Please see the code samples that accompany this article on GitHub.

What is rate-limiting?

Web services, especially large, public ones, often use a rate-limiting strategy to protect themselves from attacks or to ensure fair use of their resources. This means that you can only make a certain number of requests in a given time frame.

Typically, the service will return a 429 Too Many Requests response when you exceed the limit. Some services also return information in the response headers to indicate how many requests you have left, and when you can make the next request.

Rate-limiting comes in a few different flavors. Some services use a simple fixed-window limit (e.g. 100 requests per minute), while others use a more elaborate sliding-window or token-bucket strategy. For an overview of various rate-limiting strategies, see this article.
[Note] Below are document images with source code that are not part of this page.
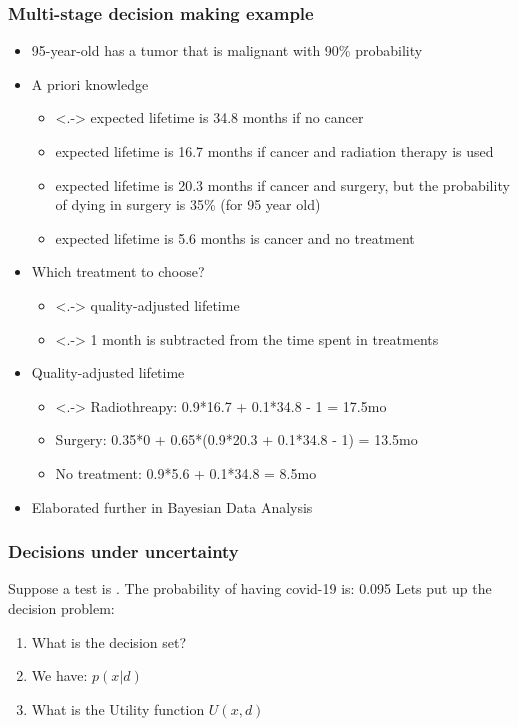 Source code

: \documentclass[10pt]{beamer}
\begin{document}
\begin{frame}
\frametitle{Multi-stage decision making example}

  \begin{itemize}
  \item 95-year-old has a tumor that is malignant with 90\% probability
  \item A priori knowledge
    \begin{itemize}
    \item<.-> expected lifetime is 34.8 months if no cancer
    \item<+-> expected lifetime is 16.7 months if cancer and radiation therapy is used
    \item<+-> expected lifetime is 20.3 months if cancer and surgery, but the probability of dying in surgery is 35\% (for 95 year old)
    \item<+-> expected lifetime is 5.6 months is cancer and no treatment
    \end{itemize}
  \item<+-> Which treatment to choose?
    \begin{itemize}
    \item<.-> quality-adjusted lifetime
    \item<.-> 1 month is subtracted from the time spent in treatments
    \end{itemize}
   \item<+-> Quality-adjusted lifetime
    \begin{itemize}
    \item<.-> Radiothreapy: 0.9*16.7 + 0.1*34.8 - 1 = 17.5mo
    \item<+-> Surgery: 0.35*0 + 0.65*(0.9*20.3 + 0.1*34.8 - 1) = 13.5mo
    \item<+-> No treatment: 0.9*5.6 + 0.1*34.8 = 8.5mo
    \end{itemize}
  \item<+-> Elaborated further in Bayesian Data Analysis
\end{itemize}

\end{frame}



\begin{frame}

\frametitle{Decisions under uncertainty}
  Suppose a test is . The probability of having covid-19 is: 0.095
  Lets put up the decision problem:
  \begin{enumerate}
      \item What is the decision set?
      \item We have: $p(x|d)$
      \item What is the Utility function $U(x,d)$
  \end{enumerate}
\end{frame}
\end{document}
How to deal with rate-limiting?

The best way to handle rate-limiting depends on the specifics of the service you are consuming. But it also depends on the type of application that you are building. That’s why it is very hard to recommend a one-size-fits-all solution. Instead, let’s look at a few strategies that you can use. This will help you decide which one is best for your situation.

Strategy: do nothing

If you’re reading this article, this is probably not the strategy that you’re looking for. But maybe you can get away with not handling the rate limit at all. Perhaps the number of requests that your application will send out is so low that you will never hit the limit. Or maybe the call isn’t critical, and you can just discard the occasional 429 response. In that case, doing nothing might be your best option: it doesn’t require any extra code, doesn’t add complexity, and works just fine.

Properties

  • Simplest strategy, no extra code or complexity.
  • Not robust, you’re not actually handling rate limit responses.
  • Only applicable in very specific scenarios.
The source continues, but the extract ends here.